◆ **Task description**
Starting from the top of the entries below and ending with the line containing "just a wrapper).", restate every line word for word, pictures omitted.

[Entries taken from a collection]

━━━━━━━━━━━━━━━━━━━━

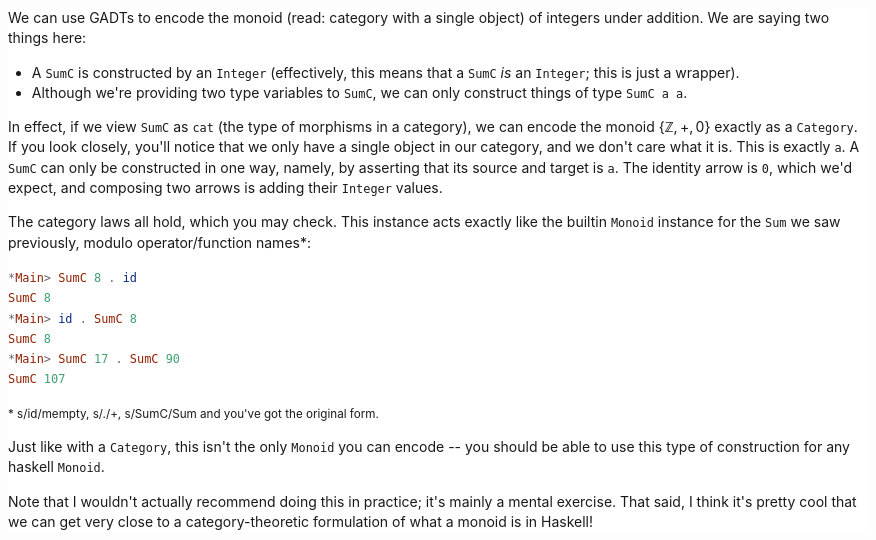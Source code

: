 We can use GADTs to encode the monoid (read: category with a single object)
of integers under addition. We are saying two things here:

- A `SumC` is constructed by an `Integer` (effectively, this means that a `SumC` _is_
  an `Integer`; this is just a wrapper).
- Although we're providing two type variables to `SumC`, we can only construct
  things of type `SumC a a`.

In effect, if we view `SumC` as `cat` (the type of morphisms in a category), we
can encode the monoid $\{\mathbb{Z}, +, 0\}$ exactly as a `Category`.
If you look closely, you'll notice that we only have a single object in our
category, and we don't care what it is. This is exactly `a`. A `SumC` can
only be constructed in one way, namely, by asserting that its source and target is `a`.
The identity arrow is `0`, which we'd expect, and composing two arrows is adding
their `Integer` values.

The category laws all hold, which you may check. This instance acts exactly like the
builtin `Monoid` instance for the `Sum` we saw previously, modulo
operator/function names*:

```haskell
*Main> SumC 8 . id
SumC 8
*Main> id . SumC 8
SumC 8
*Main> SumC 17 . SumC 90
SumC 107
```

<small>
* s/id/mempty, s/./+, s/SumC/Sum and you've got the original form.
</small>

Just like with a `Category`, this isn't the only `Monoid` you can encode -- you
should be able to use this type of construction for any haskell `Monoid`.

Note that I wouldn't actually recommend doing this in practice; it's mainly
a mental exercise. That said, I think it's pretty cool that we can get very close to a
category-theoretic formulation of what a monoid is in Haskell!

━━━━━━━━━━━━━━━━━━━━

◆ **Output of the task**
Source code

: We can use GADTs to encode the monoid (read: category with a single object)
of integers under addition. We are saying two things here:

- A `SumC` is constructed by an `Integer` (effectively, this means that a `SumC` _is_
  an `Integer`; this is just a wrapper).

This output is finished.